Show every line from the entries that follow which holds the word "three".

Information shown
════════════════
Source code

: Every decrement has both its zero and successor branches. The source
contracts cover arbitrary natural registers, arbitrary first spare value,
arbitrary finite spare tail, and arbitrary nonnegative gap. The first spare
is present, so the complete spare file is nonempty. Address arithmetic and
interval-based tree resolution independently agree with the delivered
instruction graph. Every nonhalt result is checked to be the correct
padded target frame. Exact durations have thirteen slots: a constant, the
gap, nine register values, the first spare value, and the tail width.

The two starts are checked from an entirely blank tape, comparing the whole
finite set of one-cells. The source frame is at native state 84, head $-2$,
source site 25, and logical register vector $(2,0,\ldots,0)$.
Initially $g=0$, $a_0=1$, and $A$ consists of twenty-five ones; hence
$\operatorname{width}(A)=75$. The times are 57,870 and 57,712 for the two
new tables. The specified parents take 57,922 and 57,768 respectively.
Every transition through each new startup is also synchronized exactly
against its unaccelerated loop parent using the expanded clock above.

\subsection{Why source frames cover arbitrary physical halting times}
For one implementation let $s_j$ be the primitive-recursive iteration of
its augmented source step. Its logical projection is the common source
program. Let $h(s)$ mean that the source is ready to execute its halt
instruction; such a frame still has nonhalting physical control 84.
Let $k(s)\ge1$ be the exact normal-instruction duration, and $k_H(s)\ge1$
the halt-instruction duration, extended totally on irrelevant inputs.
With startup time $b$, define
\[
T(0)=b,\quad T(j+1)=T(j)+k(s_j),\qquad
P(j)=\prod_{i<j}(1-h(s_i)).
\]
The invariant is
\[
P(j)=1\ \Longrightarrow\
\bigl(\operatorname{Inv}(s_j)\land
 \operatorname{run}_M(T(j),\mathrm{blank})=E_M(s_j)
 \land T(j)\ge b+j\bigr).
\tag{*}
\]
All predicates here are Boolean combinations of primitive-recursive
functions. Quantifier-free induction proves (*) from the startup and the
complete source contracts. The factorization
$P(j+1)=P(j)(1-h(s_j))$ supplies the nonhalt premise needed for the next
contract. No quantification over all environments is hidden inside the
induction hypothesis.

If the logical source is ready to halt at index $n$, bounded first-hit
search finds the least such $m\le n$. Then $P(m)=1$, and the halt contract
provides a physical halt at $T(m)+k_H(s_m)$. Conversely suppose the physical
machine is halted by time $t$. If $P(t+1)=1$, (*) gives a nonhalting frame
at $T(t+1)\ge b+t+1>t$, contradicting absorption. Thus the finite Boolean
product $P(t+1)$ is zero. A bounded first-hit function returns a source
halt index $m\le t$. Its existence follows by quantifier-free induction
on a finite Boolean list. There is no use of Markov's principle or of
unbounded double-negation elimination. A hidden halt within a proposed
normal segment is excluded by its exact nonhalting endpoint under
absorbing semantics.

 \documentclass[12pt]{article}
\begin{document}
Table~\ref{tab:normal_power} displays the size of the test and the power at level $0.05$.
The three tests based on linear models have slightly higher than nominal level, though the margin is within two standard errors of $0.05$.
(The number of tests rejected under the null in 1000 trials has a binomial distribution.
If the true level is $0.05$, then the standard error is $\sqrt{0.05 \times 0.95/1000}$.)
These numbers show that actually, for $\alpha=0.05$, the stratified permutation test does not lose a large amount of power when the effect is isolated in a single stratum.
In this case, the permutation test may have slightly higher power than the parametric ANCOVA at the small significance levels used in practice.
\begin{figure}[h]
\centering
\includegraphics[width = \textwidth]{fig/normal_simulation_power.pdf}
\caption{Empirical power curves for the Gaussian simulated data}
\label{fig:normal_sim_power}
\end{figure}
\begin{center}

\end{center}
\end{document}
════════════════
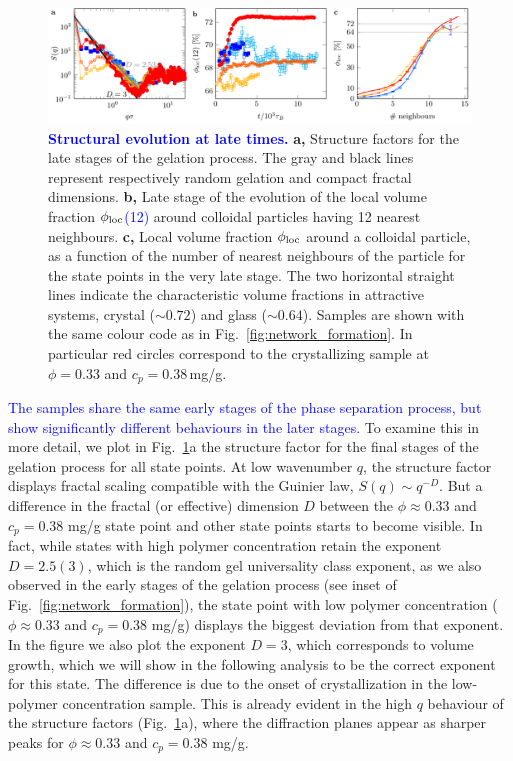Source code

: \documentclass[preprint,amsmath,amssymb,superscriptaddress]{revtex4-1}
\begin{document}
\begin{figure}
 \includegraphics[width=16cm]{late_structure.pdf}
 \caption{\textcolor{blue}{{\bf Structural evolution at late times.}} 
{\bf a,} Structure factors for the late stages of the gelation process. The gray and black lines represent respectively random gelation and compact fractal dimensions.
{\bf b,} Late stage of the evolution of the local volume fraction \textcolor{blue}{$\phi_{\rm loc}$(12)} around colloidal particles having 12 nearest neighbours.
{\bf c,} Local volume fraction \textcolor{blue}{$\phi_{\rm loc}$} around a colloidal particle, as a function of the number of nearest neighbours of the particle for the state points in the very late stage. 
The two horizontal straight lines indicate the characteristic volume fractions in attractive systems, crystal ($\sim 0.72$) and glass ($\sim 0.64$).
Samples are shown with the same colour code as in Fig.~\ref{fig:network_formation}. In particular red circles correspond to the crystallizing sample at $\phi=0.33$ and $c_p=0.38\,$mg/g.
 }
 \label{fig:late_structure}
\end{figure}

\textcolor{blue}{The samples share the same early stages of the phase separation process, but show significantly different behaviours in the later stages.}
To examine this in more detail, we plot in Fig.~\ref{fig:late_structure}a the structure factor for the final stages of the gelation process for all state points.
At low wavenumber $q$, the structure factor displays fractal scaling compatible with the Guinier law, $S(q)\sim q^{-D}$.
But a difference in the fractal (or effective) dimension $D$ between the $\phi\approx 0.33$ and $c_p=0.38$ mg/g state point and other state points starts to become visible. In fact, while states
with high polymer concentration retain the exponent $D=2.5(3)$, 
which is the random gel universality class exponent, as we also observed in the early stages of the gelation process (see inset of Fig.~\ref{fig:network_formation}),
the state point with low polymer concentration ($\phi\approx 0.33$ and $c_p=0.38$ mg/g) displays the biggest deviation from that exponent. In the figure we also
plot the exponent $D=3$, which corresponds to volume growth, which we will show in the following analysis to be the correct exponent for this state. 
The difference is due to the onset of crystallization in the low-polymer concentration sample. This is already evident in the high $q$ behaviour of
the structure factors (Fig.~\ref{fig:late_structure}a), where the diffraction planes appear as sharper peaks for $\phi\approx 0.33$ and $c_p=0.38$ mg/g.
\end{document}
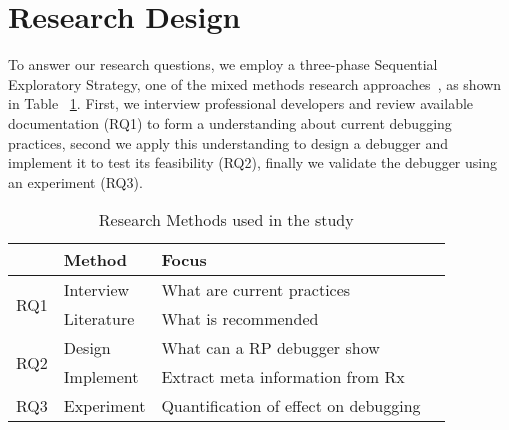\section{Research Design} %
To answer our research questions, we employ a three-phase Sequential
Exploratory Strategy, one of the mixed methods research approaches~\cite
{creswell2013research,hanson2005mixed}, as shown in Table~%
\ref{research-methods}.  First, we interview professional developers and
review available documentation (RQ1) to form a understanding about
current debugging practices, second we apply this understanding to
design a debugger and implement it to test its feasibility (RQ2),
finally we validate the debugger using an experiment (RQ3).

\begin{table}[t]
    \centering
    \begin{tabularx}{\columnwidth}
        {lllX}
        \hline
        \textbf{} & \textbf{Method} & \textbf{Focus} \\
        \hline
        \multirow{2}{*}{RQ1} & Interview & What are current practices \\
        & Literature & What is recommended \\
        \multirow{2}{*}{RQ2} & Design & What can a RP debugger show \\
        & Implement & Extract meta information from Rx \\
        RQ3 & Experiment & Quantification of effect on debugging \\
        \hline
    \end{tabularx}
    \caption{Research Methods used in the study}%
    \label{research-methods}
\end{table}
════════════════
Output below
The three tests based on linear models have slightly higher than nominal level, though the margin is within two standard errors of $0.05$.
To answer our research questions, we employ a three-phase Sequential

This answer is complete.